Major investors in Vietnam in the first quarter of 2010 included South Korea with 26.3 percent of total newly registered capital, Singapore with 7.1 percent, Slovakia with 5.2 percent, British Virgin Islands with 4.9 percent, Taiwan with 3.6 percent, and China with 1.4 percent. The United States has emerged to become the largest investor in Vietnam, accounting for 47.8 percent of total newly registered capital.
In 2009, the United States was the largest foreign investor in Vietnam and US-based companies registered to invest US$9.8 billion in 55 projects, accounting for 45.6 percent of the total foreign registered investment capital in the Southeast Asian nation.
In 2010, hotel, accommodation, service and especially real estate will be very attractive to US investors. With current economic growth and recovery, the Vietnamese property market becomes very potential and it is understandable to be a top target of US investors. However, to ensure safe and sound business for investors, the Ministry of Planning and Investment has warned of risks in real estate sector.
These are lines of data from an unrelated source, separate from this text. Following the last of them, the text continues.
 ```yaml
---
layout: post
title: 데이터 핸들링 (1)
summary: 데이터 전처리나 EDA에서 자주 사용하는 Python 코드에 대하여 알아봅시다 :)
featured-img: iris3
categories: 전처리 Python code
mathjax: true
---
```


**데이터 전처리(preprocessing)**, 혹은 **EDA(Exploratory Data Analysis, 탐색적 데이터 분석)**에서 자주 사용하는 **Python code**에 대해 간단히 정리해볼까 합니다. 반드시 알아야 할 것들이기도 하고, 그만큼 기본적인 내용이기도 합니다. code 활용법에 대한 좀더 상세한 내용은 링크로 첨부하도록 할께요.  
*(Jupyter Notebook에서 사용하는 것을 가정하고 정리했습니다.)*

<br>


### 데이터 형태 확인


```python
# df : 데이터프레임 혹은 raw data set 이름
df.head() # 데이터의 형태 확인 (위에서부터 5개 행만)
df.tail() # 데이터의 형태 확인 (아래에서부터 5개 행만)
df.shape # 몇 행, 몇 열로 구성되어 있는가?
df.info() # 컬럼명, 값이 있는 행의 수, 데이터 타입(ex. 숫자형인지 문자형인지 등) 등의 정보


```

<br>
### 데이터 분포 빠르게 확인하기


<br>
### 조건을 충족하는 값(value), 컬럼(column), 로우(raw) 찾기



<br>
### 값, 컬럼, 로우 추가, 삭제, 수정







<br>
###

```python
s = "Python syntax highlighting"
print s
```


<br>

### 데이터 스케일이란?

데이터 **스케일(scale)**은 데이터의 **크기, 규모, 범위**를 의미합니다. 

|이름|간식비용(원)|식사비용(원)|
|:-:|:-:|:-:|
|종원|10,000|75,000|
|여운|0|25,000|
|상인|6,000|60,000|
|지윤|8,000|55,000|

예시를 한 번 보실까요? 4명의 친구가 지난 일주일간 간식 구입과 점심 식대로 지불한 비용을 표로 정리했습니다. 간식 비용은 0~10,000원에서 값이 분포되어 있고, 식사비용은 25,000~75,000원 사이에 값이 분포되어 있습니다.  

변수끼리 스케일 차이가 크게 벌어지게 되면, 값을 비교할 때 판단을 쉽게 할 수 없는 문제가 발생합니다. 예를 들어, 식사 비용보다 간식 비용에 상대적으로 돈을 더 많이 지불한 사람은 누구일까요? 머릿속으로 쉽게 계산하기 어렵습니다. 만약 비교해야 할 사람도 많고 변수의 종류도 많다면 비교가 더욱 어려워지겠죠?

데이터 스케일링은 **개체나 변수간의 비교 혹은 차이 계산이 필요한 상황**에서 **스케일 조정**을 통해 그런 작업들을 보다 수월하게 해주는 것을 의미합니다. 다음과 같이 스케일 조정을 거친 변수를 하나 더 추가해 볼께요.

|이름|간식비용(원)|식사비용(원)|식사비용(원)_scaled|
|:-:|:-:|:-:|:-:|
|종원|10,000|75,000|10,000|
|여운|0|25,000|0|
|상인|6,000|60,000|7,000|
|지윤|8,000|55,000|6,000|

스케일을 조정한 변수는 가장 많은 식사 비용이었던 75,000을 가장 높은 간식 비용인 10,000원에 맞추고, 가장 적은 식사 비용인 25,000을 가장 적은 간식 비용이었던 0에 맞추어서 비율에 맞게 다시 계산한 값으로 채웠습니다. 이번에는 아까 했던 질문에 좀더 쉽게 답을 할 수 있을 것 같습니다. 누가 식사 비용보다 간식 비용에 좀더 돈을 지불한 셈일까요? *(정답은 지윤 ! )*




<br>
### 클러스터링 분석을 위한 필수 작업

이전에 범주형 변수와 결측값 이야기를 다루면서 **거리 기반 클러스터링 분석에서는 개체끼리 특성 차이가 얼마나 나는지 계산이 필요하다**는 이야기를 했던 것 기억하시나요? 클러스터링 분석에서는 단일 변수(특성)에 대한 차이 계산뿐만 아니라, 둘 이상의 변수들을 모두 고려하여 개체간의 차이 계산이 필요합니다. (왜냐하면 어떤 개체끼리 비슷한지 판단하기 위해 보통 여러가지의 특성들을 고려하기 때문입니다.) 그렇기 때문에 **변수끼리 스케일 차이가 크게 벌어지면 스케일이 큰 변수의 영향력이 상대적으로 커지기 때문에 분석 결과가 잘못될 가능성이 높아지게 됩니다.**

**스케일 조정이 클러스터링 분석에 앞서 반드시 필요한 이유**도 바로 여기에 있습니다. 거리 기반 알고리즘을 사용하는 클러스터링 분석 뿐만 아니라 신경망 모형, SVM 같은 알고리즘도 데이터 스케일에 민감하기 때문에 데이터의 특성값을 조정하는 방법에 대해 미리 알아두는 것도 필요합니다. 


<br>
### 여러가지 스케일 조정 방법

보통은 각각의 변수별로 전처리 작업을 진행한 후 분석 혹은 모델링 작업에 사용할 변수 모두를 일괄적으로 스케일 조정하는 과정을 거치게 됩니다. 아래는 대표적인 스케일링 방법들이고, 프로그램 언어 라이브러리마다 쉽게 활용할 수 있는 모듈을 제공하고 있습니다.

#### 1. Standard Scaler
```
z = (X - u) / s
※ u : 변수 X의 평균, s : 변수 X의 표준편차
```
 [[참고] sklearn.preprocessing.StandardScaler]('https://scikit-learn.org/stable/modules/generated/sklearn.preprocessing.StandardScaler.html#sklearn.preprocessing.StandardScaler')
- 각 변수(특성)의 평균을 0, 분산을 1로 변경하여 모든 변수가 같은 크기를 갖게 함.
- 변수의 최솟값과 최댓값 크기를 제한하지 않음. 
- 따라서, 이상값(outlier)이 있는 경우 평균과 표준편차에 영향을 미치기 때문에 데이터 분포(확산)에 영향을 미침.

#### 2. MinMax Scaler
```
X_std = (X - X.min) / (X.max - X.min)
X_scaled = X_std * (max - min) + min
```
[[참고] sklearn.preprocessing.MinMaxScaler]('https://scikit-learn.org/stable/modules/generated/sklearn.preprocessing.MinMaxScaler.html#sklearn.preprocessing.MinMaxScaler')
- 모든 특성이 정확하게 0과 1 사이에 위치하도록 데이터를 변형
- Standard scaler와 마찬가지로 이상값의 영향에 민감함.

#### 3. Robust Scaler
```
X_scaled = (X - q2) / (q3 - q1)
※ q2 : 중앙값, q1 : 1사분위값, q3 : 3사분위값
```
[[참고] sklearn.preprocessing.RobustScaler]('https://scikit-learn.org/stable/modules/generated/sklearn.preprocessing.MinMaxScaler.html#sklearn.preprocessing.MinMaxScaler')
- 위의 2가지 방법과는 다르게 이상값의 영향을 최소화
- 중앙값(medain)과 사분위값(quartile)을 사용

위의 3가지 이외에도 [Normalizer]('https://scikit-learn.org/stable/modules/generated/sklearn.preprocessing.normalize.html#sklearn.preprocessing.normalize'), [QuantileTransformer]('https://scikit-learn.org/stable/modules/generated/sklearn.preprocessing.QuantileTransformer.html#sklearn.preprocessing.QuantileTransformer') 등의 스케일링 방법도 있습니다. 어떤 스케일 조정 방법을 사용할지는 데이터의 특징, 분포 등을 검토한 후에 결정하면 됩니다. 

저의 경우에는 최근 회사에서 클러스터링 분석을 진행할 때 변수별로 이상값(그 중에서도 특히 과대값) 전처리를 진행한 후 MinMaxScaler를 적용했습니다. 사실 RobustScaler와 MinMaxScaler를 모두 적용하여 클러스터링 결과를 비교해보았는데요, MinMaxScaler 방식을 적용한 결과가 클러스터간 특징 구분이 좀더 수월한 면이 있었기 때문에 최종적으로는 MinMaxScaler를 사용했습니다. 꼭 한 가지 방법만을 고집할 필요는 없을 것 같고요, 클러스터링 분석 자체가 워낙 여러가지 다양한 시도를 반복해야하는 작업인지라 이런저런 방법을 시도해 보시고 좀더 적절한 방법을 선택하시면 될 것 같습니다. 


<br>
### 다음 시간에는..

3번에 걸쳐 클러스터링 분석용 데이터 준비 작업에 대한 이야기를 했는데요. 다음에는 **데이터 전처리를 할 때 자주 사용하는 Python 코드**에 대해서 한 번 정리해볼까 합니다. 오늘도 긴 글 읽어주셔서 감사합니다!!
Besides, Vietnam is an emerging market with great opportunities; thus, US-based electronic, automobile, machine companies, etc. are considering Vietnam a good place to locate their factories.
Mr Herb Cochran, Executive Director of the American Chamber of Commerce in Vietnam (AmCham), said that Vietnam is considered the optimal choice of US companies investing in ASEAN. Vietnam will become expanded satellite plants in addition to main establishments in China and India. Normally, investment is followed by trade and this is, thus, the main reason for US companies to have deep interest in Vietnam. As the chair of ASEAN in 2010, investment opportunities in Vietnam will be more and more open.
In addition to attractive investment fields, the Vietnamese Government’s effort to accelerate investment capital disbursement is highly appreciated by foreign investors. According to the report released by the General Statistics Office (GSO) on March 30, 2010, Vietnam is urging and guiding the implementation and disbursement of projects funded by the State budget, Government bond proceeds, State development investment credit, State-owned enterprises’ development investment capital to compensate for the implementation of slowly progressed State-funded projects (completing only 17.4 percent of the full-year plan in the first quarter). Therefore, the disbursement of big FDI companies like the US becomes a matter of special concern of the Government.
Besides, to increase the efficiency of foreign investments in Vietnam, the Government continues to innovate and perfect mechanisms and policies to encourage all non-State economic sectors to expand investment, apply measures to attract foreign direct investment to rebound as the registered foreign investment capital slumped 70 percent in the first quarter of 2009 and continued to fall 71 percent in the first quarter of 2010.
Reportedly, the Ministry of Planning and Investment will channel FDI inflows into important areas such as supporting industries, infrastructure and human resource development. Other prioritised sectors include agricultural processing, services with high added value, energy-saving industries and export-oriented industries.